Suite à l’affaire de la SNCF, on a entendu parler d’« enfant roi » qu’on n’a pas à se coltiner car nous, on n’a pas fait le choix d’en avoir… On a tendance à voir l’enfant comme un objet d’éducation, voire la propriété de ses parents, et on oublie souvent qu’il est un citoyen à qui on doit faire de la place au même titre que les autres, un sujet de droits avec des besoins spécifiques à intégrer si on veut que la cohabitation se passe bien.

L’éducation démocratique qu’on a vulgarisée sous le nom d’éducation positive et souvent caricaturée consiste en fait à prendre en compte ces besoins, tout en donnant un cadre.

Avons-nous de plus en plus de mal à vivre ensemble ?

L’environnement et les rythmes de vie ne sont majoritairement pas pensés pour les besoins de l’enfant, mais ils sont aussi peu propices à ceux de l’adulte. On a tendance à se renfermer sur soi, on a moins de disponibilité pour accueillir l’autre et du mal à supporter qu’il y ait des choses qui entravent notre quotidien et notre tranquillité. Des anthropologues parlent de cette montée de l’individualisme dans la société et le no kids en est un reflet. L’enfant, c’est la cible facile, l’être vulnérable sur lequel on a le plus de pouvoir. C’est plus facile de dire qu’il pose problème, plutôt que le voisin qui fait sa visio sur haut-parleur.

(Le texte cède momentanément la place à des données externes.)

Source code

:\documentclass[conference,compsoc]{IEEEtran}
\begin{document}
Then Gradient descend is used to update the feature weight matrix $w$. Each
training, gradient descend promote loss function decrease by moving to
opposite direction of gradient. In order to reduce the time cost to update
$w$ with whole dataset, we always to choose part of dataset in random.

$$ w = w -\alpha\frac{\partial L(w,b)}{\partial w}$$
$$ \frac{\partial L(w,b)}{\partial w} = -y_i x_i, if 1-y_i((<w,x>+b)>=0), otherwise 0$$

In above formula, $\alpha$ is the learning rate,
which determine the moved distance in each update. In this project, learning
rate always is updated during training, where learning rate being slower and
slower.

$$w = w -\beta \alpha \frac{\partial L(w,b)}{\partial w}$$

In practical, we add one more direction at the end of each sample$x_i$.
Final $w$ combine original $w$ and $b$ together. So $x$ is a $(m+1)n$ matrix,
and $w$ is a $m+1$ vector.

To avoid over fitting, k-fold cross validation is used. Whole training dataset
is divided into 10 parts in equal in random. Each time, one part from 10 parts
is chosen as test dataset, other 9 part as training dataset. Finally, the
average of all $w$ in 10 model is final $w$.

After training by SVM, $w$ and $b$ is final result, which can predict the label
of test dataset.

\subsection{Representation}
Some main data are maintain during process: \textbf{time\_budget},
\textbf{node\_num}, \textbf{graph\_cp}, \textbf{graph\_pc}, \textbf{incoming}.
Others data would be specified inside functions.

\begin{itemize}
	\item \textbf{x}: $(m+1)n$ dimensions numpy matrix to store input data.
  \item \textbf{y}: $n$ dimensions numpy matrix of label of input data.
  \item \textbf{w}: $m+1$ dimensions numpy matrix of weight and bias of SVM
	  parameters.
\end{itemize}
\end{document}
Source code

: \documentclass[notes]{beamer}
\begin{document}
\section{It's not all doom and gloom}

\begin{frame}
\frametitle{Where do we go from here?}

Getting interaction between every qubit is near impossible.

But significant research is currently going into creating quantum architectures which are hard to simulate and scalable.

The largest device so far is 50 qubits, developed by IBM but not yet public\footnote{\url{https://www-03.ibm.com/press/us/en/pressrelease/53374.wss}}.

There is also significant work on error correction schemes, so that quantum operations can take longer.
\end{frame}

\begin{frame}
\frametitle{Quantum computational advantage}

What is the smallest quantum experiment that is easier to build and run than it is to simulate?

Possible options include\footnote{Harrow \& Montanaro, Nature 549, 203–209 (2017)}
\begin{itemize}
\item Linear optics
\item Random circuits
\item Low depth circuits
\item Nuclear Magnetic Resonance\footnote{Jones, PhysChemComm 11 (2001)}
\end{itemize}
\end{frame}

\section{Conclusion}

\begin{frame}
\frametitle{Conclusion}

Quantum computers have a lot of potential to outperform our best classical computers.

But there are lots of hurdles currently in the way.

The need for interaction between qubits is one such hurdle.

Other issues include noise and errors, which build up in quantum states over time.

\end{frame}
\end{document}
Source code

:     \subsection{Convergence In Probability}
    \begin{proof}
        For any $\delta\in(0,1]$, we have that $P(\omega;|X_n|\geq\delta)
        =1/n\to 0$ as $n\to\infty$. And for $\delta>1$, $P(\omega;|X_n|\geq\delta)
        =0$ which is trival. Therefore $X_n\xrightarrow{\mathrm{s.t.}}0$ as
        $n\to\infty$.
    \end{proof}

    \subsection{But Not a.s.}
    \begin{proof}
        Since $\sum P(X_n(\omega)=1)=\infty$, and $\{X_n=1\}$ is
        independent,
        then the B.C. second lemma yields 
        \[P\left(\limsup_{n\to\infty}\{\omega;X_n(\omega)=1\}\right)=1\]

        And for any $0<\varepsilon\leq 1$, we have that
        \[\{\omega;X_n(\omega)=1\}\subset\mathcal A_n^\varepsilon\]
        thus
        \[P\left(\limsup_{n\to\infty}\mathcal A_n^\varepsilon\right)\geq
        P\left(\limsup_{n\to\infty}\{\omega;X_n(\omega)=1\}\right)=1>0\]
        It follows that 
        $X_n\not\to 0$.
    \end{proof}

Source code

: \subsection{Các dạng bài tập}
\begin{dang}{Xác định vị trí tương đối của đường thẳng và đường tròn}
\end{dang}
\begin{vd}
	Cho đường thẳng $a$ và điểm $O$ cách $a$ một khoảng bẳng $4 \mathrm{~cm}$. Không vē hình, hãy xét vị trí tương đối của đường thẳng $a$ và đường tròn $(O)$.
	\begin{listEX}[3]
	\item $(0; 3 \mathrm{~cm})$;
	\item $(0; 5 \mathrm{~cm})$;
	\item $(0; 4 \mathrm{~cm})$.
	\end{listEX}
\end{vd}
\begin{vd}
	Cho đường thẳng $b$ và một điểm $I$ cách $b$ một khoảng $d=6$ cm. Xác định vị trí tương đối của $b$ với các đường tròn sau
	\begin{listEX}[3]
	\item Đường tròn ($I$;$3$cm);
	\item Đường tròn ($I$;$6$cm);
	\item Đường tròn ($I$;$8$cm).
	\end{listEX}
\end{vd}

Vous dites que pour un parent, c’est compliqué d’appliquer ce qu’on connaît aujourd’hui des besoins de l’enfant dans la société actuelle.

Le consensus scientifique pose sept besoins fondamentaux de l’enfant, au sommet desquels notamment le besoin de sécurité affective et relationnelle. Le lien avec le parent est structurant dans le développement de l’enfant.

Or, pour créer ce lien et aider son enfant à réguler ses émotions, il faut soi-même, en tant que parent, être émotionnellement disponible. Dans une société où les aménagements et les rythmes sont inadaptés, c’est difficile, surtout quand soi-même on n’a potentiellement pas appris à réguler ses propres émotions. Et quand on arrive avec son petit qui pleure dans un espace où les regards ne sont pas très bienveillants, ça crée une tension qui se répercute sur l’enfant et ça envenime la situation.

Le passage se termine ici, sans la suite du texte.